The (4,5)-cages has 19 vertices, and there is a unique cage called the Robertson graph. The automorphism group of the Robertson graph has size 24 and it has 3 orbits of size 3, 4 and 12 respectively.
There are precisely 4 (5,5)-cages on 30 vertices. Unfortunately the descriptions in Wong's survey AND Brouwer, Cohen and Neumaier's book are both incorrect.
The first (5,5)-cage (in our listing) is the Robertson-Wegner graph, which has an automorphism group of size 120. Brouwer gives a nice new description of it in the errata for their book. The Robertson-Wegner graph has 2 orbits, of sizes 10 and 20 respectively. In Wong's survey it is presented as Figure 5, whereas it is actually isomorphic to the graph in Figure 4.
The second (5,5)-cage is a graph induced by 3 pentagons and 3 pentagrams in the 5 pentagon + 5 pentagram description of the Hoffman-Singleton graph. This graph has an automorphism group of size 20 with four orbits of sizes {5,5,10,10}. In Wong's survey it is presented as Figure 4, whereas it is actually isomorphic to the graph in Figure 5.
The third (5,5)-cage is a graph constructed by Foster, with an automorphism group of size 30 and orbit sizes {15,15}. It is given in Wong's survey as Figure 6.

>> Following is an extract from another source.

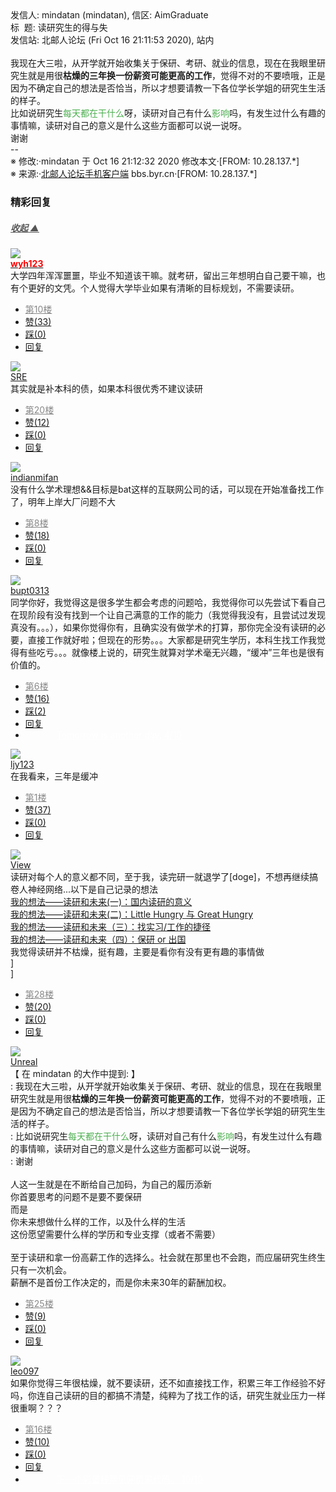 <div class="a-content-wrap">发信人: mindatan (mindatan), 信区: AimGraduate<br>标&nbsp;&nbsp;题: 读研究生的得与失<br>发信站: 北邮人论坛 (Fri Oct 16 21:11:53 2020), 站内<br><br>我现在大三啦，从开学就开始收集关于保研、考研、就业的信息，现在在我眼里研究生就是用很<b>枯燥的三年换一份薪资可能更高的工作</b>，觉得不对的不要喷哦，正是因为不确定自己的想法是否恰当，所以才想要请教一下各位学长学姐的研究生生活的样子。<br>比如说研究生<font color="#4CAF50">每天都在干什么</font>呀，读研对自己有什么<font color="#4CAF50">影响</font>吗，有发生过什么有趣的事情嘛，读研对自己的意义是什么这些方面都可以说一说呀。<br>谢谢<br>--<br><font class="f006">※ 修改:·mindatan 于 Oct 16 21:12:32 2020 修改本文·[FROM: 10.28.137.*]</font><font class="f000"><br></font><font class="f000"></font><font class="f001">※ 来源:·<a target="_blank" href="http://developers.byr.cn/mobile">北邮人论坛手机客户端</a> bbs.byr.cn·[FROM: 10.28.137.*]</font><font class="f000"><br></font><div id="nice_view" class="corner" style="margin:0;display:block"><div class="a-nice-comment-divline"><h3><span>精彩回复</span></h3><h5><a class="a-func-toggle" style="color:#555;" href="#">收起 ▲</a></h5></div><div class="a-nice-comment"><div class="a-nice-comment-item"><a class="a-nice-comment-face" href="/user/query/wyh123"><img src="https://bbs.byr.cn/img/face_default_m.jpg"></a><div class="a-nice-comment-cell"><div class="a-nice-comment-id"><a href="/user/query/wyh123"><strong style="color:red;">wyh123</strong></a></div><div class="a-nice-comment-content">大学四年浑浑噩噩，毕业不知道该干嘛。就考研，留出三年想明白自己要干嘛，也有个更好的文凭。个人觉得大学毕业如果有清晰的目标规划，不需要读研。</div><div><ul class="a-func a-nice-comment-func"><li><a class="a-nice-comment-floor" style="color:#888;" title="点击跳转" href="/article/AimGraduate/1198527?s=1198544">第10楼</a></li><li><a href="/article/AimGraduate/ajax_voteup/1198544.json" class="a-func-like" id="like_list1198544"><samp class="ico-pos-zaninactive" id="icon_like_list1198544"></samp>赞(33)</a></li><li><a href="/article/AimGraduate/ajax_votedown/1198544.json" id="listCai1198544" class="a-func-cai"><samp class="ico-pos-caiinactive" id="icon_list_cai1198544"></samp>踩(0)</a></li><li><samp class="ico-pos-reply"></samp><a href="/article/AimGraduate/post/1198544" class="a-post">回复</a></li></ul></div></div></div><div class="a-nice-comment-item"><a class="a-nice-comment-face" href="/user/query/SRE"><img src="https://bbs.byr.cn/img/face_default_m.jpg"></a><div class="a-nice-comment-cell"><div class="a-nice-comment-id"><a href="/user/query/SRE">SRE</a></div><div class="a-nice-comment-content">其实就是补本科的债，如果本科很优秀不建议读研</div><div><ul class="a-func a-nice-comment-func"><li><a class="a-nice-comment-floor" style="color:#888;" title="点击跳转" href="/article/AimGraduate/1198527?s=1198559">第20楼</a></li><li><a href="/article/AimGraduate/ajax_voteup/1198559.json" class="a-func-like" id="like_list1198559"><samp class="ico-pos-zaninactive" id="icon_like_list1198559"></samp>赞(12)</a></li><li><a href="/article/AimGraduate/ajax_votedown/1198559.json" id="listCai1198559" class="a-func-cai"><samp class="ico-pos-caiinactive" id="icon_list_cai1198559"></samp>踩(0)</a></li><li><samp class="ico-pos-reply"></samp><a href="/article/AimGraduate/post/1198559" class="a-post">回复</a></li></ul></div></div></div><div class="a-nice-comment-item"><a class="a-nice-comment-face" href="/user/query/indianmifan"><img src="https://bbs.byr.cn/uploadFace/I/indianmifan.6233.jpg"></a><div class="a-nice-comment-cell"><div class="a-nice-comment-id"><a href="/user/query/indianmifan">indianmifan</a></div><div class="a-nice-comment-content">没有什么学术理想&amp;&amp;目标是bat这样的互联网公司的话，可以现在开始准备找工作了，明年上岸大厂问题不大</div><div><ul class="a-func a-nice-comment-func"><li><a class="a-nice-comment-floor" style="color:#888;" title="点击跳转" href="/article/AimGraduate/1198527?s=1198541">第8楼</a></li><li><a href="/article/AimGraduate/ajax_voteup/1198541.json" class="a-func-like" id="like_list1198541"><samp class="ico-pos-zaninactive" id="icon_like_list1198541"></samp>赞(18)</a></li><li><a href="/article/AimGraduate/ajax_votedown/1198541.json" id="listCai1198541" class="a-func-cai"><samp class="ico-pos-caiinactive" id="icon_list_cai1198541"></samp>踩(0)</a></li><li><samp class="ico-pos-reply"></samp><a href="/article/AimGraduate/post/1198541" class="a-post">回复</a></li></ul></div></div></div><div class="a-nice-comment-item"><a class="a-nice-comment-face" href="/user/query/bupt0313"><img src="https://bbs.byr.cn/img/face_default_m.jpg"></a><div class="a-nice-comment-cell"><div class="a-nice-comment-id"><a href="/user/query/bupt0313">bupt0313</a></div><div class="a-nice-comment-content">同学你好，我觉得这是很多学生都会考虑的问题哈，我觉得你可以先尝试下看自己在现阶段有没有找到一个让自己满意的工作的能力（我觉得我没有，且尝试过发现真没有。。。），如果你觉得你有，且确实没有做学术的打算，那你完全没有读研的必要，直接工作就好啦；但现在的形势。。。大家都是研究生学历，本科生找工作我觉得有些吃亏。。。就像楼上说的，研究生就算对学术毫无兴趣，“缓冲”三年也是很有价值的。</div><div><ul class="a-func a-nice-comment-func"><li><a class="a-nice-comment-floor" style="color:#888;" title="点击跳转" href="/article/AimGraduate/1198527?s=1198537">第6楼</a></li><li><a href="/article/AimGraduate/ajax_voteup/1198537.json" class="a-func-like" id="like_list1198537"><samp class="ico-pos-zaninactive" id="icon_like_list1198537"></samp>赞(16)</a></li><li><a href="/article/AimGraduate/ajax_votedown/1198537.json" id="listCai1198537" class="a-func-cai"><samp class="ico-pos-caiinactive" id="icon_list_cai1198537"></samp>踩(2)</a></li><li><samp class="ico-pos-reply"></samp><a href="/article/AimGraduate/post/1198537" class="a-post">回复</a></li><li><a href="#" style="color:white;margin:0px 50px;">Tomorrow is another day. 4/10</a></li></ul></div></div></div><div class="a-nice-comment-item"><a class="a-nice-comment-face" href="/user/query/ljy123"><img src="https://bbs.byr.cn/img/face_default_f.jpg"></a><div class="a-nice-comment-cell"><div class="a-nice-comment-id"><a href="/user/query/ljy123">ljy123</a></div><div class="a-nice-comment-content">在我看来，三年是缓冲</div><div><ul class="a-func a-nice-comment-func"><li><a class="a-nice-comment-floor" style="color:#888;" title="点击跳转" href="/article/AimGraduate/1198527?s=1198528">第1楼</a></li><li><a href="/article/AimGraduate/ajax_voteup/1198528.json" class="a-func-like" id="like_list1198528"><samp class="ico-pos-zaninactive" id="icon_like_list1198528"></samp>赞(37)</a></li><li><a href="/article/AimGraduate/ajax_votedown/1198528.json" id="listCai1198528" class="a-func-cai"><samp class="ico-pos-caiinactive" id="icon_list_cai1198528"></samp>踩(0)</a></li><li><samp class="ico-pos-reply"></samp><a href="/article/AimGraduate/post/1198528" class="a-post">回复</a></li></ul></div></div></div><div class="a-nice-comment-item"><a class="a-nice-comment-face" href="/user/query/View"><img src="https://bbs.byr.cn/uploadFace/V/View.6208.jpg"></a><div class="a-nice-comment-cell"><div class="a-nice-comment-id"><a href="/user/query/View">View</a></div><div class="a-nice-comment-content">读研对每个人的意义都不同，至于我，读完研一就退学了[doge]，不想再继续搞卷人神经网络...以下是自己记录的想法<br><a target="_blank" href="https://bbs.byr.cn/#!article/Talking/6211875">我的想法——读研和未来(一)：国内读研的意义</a><br><a target="_blank" href="https://bbs.byr.cn/#!article/WorkLife/1149879">我的想法——读研和未来(二)：Little Hungry 与 Great Hungry</a><br><a target="_blank" href="https://bbs.byr.cn/#!article/WorkLife/1150039">我的想法——读研和未来（三）：找实习/工作的捷径</a><br><a target="_blank" href="https://bbs.byr.cn/#!article/GoAbroad/371916">我的想法——读研和未来（四）：保研 or 出国</a><br>我觉得读研并不枯燥，挺有趣，主要是看你有没有更有趣的事情做<br>]<br>]<br></div><div><ul class="a-func a-nice-comment-func"><li><a class="a-nice-comment-floor" style="color:#888;" title="点击跳转" href="/article/AimGraduate/1198527?s=1198569">第28楼</a></li><li><a href="/article/AimGraduate/ajax_voteup/1198569.json" class="a-func-like" id="like_list1198569"><samp class="ico-pos-zaninactive" id="icon_like_list1198569"></samp>赞(20)</a></li><li><a href="/article/AimGraduate/ajax_votedown/1198569.json" id="listCai1198569" class="a-func-cai"><samp class="ico-pos-caiinactive" id="icon_list_cai1198569"></samp>踩(0)</a></li><li><samp class="ico-pos-reply"></samp><a href="/article/AimGraduate/post/1198569" class="a-post">回复</a></li></ul></div></div></div><div class="a-nice-comment-item"><a class="a-nice-comment-face" href="/user/query/Unreal"><img src="https://bbs.byr.cn/uploadFace/U/Unreal.2219.jpg"></a><div class="a-nice-comment-cell"><div class="a-nice-comment-id"><a href="/user/query/Unreal">Unreal</a></div><div class="a-nice-comment-content">【 在 mindatan 的大作中提到: 】<br>: 我现在大三啦，从开学就开始收集关于保研、考研、就业的信息，现在在我眼里研究生就是用很<b>枯燥的三年换一份薪资可能更高的工作</b>，觉得不对的不要喷哦，正是因为不确定自己的想法是否恰当，所以才想要请教一下各位学长学姐的研究生生活的样子。<br>: 比如说研究生<font color="#4CAF50">每天都在干什么</font>呀，读研对自己有什么<font color="#4CAF50">影响</font>吗，有发生过什么有趣的事情嘛，读研对自己的意义是什么这些方面都可以说一说呀。<br>: 谢谢<br><br>人这一生就是在不断给自己加码，为自己的履历添新<br>你首要思考的问题不是要不要保研<br>而是<br>你未来想做什么样的工作，以及什么样的生活<br>这份愿望需要什么样的学历和专业支撑（或者不需要）<br><br>至于读研和拿一份高薪工作的选择么。社会就在那里也不会跑，而应届研究生终生只有一次机会。<br>薪酬不是首份工作决定的，而是你未来30年的薪酬加权。</div><div><ul class="a-func a-nice-comment-func"><li><a class="a-nice-comment-floor" style="color:#888;" title="点击跳转" href="/article/AimGraduate/1198527?s=1198565">第25楼</a></li><li><a href="/article/AimGraduate/ajax_voteup/1198565.json" class="a-func-like" id="like_list1198565"><samp class="ico-pos-zaninactive" id="icon_like_list1198565"></samp>赞(9)</a></li><li><a href="/article/AimGraduate/ajax_votedown/1198565.json" id="listCai1198565" class="a-func-cai"><samp class="ico-pos-caiinactive" id="icon_list_cai1198565"></samp>踩(0)</a></li><li><samp class="ico-pos-reply"></samp><a href="/article/AimGraduate/post/1198565" class="a-post">回复</a></li></ul></div></div></div><div class="a-nice-comment-item"><a class="a-nice-comment-face" href="/user/query/leo097"><img src="https://bbs.byr.cn/uploadFace/L/leo097.8039.jpg"></a><div class="a-nice-comment-cell"><div class="a-nice-comment-id"><a href="/user/query/leo097">leo097</a></div><div class="a-nice-comment-content">如果你觉得三年很枯燥，就不要读研，还不如直接找工作，积累三年工作经验不好吗，你连自己读研的目的都搞不清楚，纯粹为了找工作的话，研究生就业压力一样很重啊？？？</div><div><ul class="a-func a-nice-comment-func"><li><a class="a-nice-comment-floor" style="color:#888;" title="点击跳转" href="/article/AimGraduate/1198527?s=1198555">第16楼</a></li><li><a href="/article/AimGraduate/ajax_voteup/1198555.json" class="a-func-like" id="like_list1198555"><samp class="ico-pos-zaninactive" id="icon_like_list1198555"></samp>赞(10)</a></li><li><a href="/article/AimGraduate/ajax_votedown/1198555.json" id="listCai1198555" class="a-func-cai"><samp class="ico-pos-caiinactive" id="icon_list_cai1198555"></samp>踩(0)</a></li><li><samp class="ico-pos-reply"></samp><a href="/article/AimGraduate/post/1198555" class="a-post">回复</a></li><li><a href="#" style="color:white;margin:0px 50px;">下一个彩蛋线索见网页源代码。 10/10</a></li></ul></div></div></div></div></div><!--成就解锁：彩蛋2号获得！输入魂斗罗秘籍可解锁彩蛋3号。hint： IE 0=A  1=B--来自bbs.byr.cn----></div>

The fourth (5,5)-cage has an automorphism group of order 96 and two orbits of length {6,24}. It was first claimed by Yang and Zhang in 1989 that this completed the collection of (5,5)-cages, and this has since been reconfirmed by Markus Meringer's genreg program.
The presentations for the first three (5,5)-cages are those given in Wong's survey, and the fourth is an arbitrary representative.
There is a unique (6,5)-cage on 40 vertices, obtained by deleting a pentagon and a pentagram from the Hoffman-Singleton graph. It has an automorphism group of size 480 and is transitive.
There is a unique (7,5)-cage on 50 vertices, namely the Hoffman-Singleton which is a Moore graph. It is a transitive graph with an automorphism group of size 252000. The presentation given here is the 5 pentagon + 5 pentagram description from Wong's paper. So vertices {0..4} are the first pentagon, {5..9} the first pentagram, {10..14} the second pentagon etc.
The smallest (8,5)-graph currently known has 80 vertices, and was discovered by myself (Gordon Royle); it has automorphism group of size 160, and is a Cayley graph.
The smallest (9,5)-graph is from an old construction that is variously attributed to Brown, Murty and O'Keefe & Wong. Close examination of the papers seems to show that Murty was the first to give a fully explicit construction.
The girth 5 case has also been studied by Exoo, both alone and in combination with Jajcay, and his constructions supply the remaining bounds.
Geoff Exoo has continued his dominance of the "girth 5 charts" by submitting two more improvements in April 2003.
August 2003
Jason Williford has discovered an extremely beautiful construction for graphs of girth 5, based on a well-known graph that is not regular! Take the points of the desarguesian projective plane PG(2,q), q odd, in its usual representation as the 1d-subspaces of GF(q)^3. Define a graph on the points by declaring two to be adjacent if the corresponding subspaces are orthogonal (with respect to the usual dot product). The resulting graph has no 4-cycles and it was in this context that it was first discovered by Erdos & Renyi. The graph is sometimes called the polarity graph because the points orthogonal to a given point form a line of PG(2,q) and the resulting map from points to lines is a polarity.
There are always q+1 points that lie on their polar line - the absolute points of the polarity - and the remaining points fall into two orbits, being those adjacent to an absolute point and the others. These two orbits induce regular subgraphs, and for q > 7, one of these has girth 5.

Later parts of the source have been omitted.